С точки зрения состава участников, главными фигурами конференции, безусловно, выступали Ллойд Джордж и Чичерин, поскольку, как справедливо заметил один из советских делегатов, международная встреча фактически «являлась конференцией по «русскому вопросу»[422]
. Подчеркнем, что, несмотря на различия в их положении – один премьер-министр, а другой – глава внешнеполитического ведомства, между ними имелось и нечто общее, а именно, необходимость действовать в узких рамках той политической линии, которую преобладающая часть властных элит обеих стран считало наиболее адекватной сложившейся международной ситуации. Так, «руки» Ллойд Джорджа связывали многочисленные влиятельные противники каких-либо контактов с Советами, а за «спиной» Чичерина стояли те члены кремлевской верхушки, которые были настроены на продолжение конфронтации с Западом, да и Ленин, как свидетельствуют официальная переписка и воспоминания современников, отнюдь не был заинтересован в успехе конференции. Хорошо известно, что в одном из писем Чичерину глава СНК прямо заявил: «Нам выгодно, чтобы Геную сорвали…, но не мы, конечно». И далее: «Заем [у западных стран. – Е.С.] мы получим лучше без Генуи, если Геную сорвем не мы»[423].Таким образом, судя по программным выступлениям британского премьера и советского наркома в первый же день работы форума 10 апреля 1922 г., можно было ожидать его неминуемого провала. Ведь цели Великобритании и Советской России не совпадали, а попытки участников встречи сблизить позиции наталкивались на сопротивление скептиков «мирного сосуществования», либо антагонистов встраивания большевистского государства в Версальско-Вашингтонский миропорядок. Отвечая на демагогические призывы Чичерина к Антанте сократить вооружения и перераспределить национальные золотые запасы между странами в форме долгосрочных ссуд, Ллойд Джордж вслед за упоминанием о якобы двух попытках усадить Россию за стол переговоров весной 1919 г. и летом 1920 г. заявил: «Ходят упорные слухи о создании крупных армий, о громадных полчищах свирепых революционеров, готовых обрушиться на Европу и низвести страны до того же состояния голода, разрухи и эпидемий, как и в России»[424]
. «Поставив ребром» вопрос о признании советским правительством внешних финансовых обязательств, британский премьер назвал его главным условием разрешения «русского вопроса» и возвращения РСФСР в лоно цивилизованных межгосударственных отношений[425].Во время частной беседы с Чичериным 14 апреля, организованной главой Сент-Джеймского Кабинета на вилле Альбертис под Генуей – временной резиденции британской делегации, Ллойд Джордж попытался убедить собеседника в том, что Антанта предлагает России лишь руководствоваться принципами – одинаковыми для всех государств, которые одновременно выступали как кредиторами, так и дебиторами во взаимных расчетах.
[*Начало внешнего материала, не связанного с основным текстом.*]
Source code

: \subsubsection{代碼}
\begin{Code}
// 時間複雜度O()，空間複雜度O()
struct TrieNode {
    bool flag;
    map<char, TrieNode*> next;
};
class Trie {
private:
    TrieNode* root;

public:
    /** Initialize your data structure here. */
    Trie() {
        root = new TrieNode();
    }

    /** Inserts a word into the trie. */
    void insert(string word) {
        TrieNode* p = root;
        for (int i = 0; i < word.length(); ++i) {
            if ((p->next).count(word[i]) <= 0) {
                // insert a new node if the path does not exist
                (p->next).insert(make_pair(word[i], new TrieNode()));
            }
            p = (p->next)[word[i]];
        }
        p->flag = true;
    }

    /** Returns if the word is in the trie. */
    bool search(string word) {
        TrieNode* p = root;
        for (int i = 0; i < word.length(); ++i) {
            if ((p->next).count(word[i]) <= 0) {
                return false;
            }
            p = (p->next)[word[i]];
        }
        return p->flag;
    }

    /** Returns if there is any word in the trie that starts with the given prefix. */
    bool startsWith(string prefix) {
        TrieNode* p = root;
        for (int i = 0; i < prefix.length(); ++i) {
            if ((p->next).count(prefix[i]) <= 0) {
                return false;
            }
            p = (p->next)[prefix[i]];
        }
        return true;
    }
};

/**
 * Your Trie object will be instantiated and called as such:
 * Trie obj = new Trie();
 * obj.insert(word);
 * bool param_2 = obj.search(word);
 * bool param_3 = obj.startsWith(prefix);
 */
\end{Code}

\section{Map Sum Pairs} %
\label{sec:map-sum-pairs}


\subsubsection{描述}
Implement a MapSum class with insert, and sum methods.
При этом он сослался на прецеденты из истории англо-французских отношений XVIII–XIX вв., когда Лондон и Париж после вооруженных конфликтов обычно соглашались на удовлетворение взаимных материальных претензий за понесенный ущерб. Кроме того, Ллойд Джордж указал, что требовать от членов Антанты компенсации за интервенцию в объеме более 39 млрд зол. руб. все равно, что побуждать их выплачивать контрибуцию как проигравших войну держав бывшего Четверного союза, хотя общая сумма русских долгов могла быть уменьшена с учетом этих претензий. Фактически британское правительство предлагало Москве компромисс: списать все военные займы России, сократив проценты по ее довоенным долгам, связанным с частной собственностью физических лиц, которым советские власти должны были либо возвратить прежнее имущество, либо возместить понесенные убытки[426]
.15 апреля Чичерин сообщил в Москву, что главным требованием британской стороны являлось признание обязательств по восстановлению прав собственности подданных Соединенного Королевства, пострадавших от национализации, через передачу бывшим владельцам ранее принадлежавших предприятий в долгосрочную аренду, либо выплату им эквивалентной компенсации[427]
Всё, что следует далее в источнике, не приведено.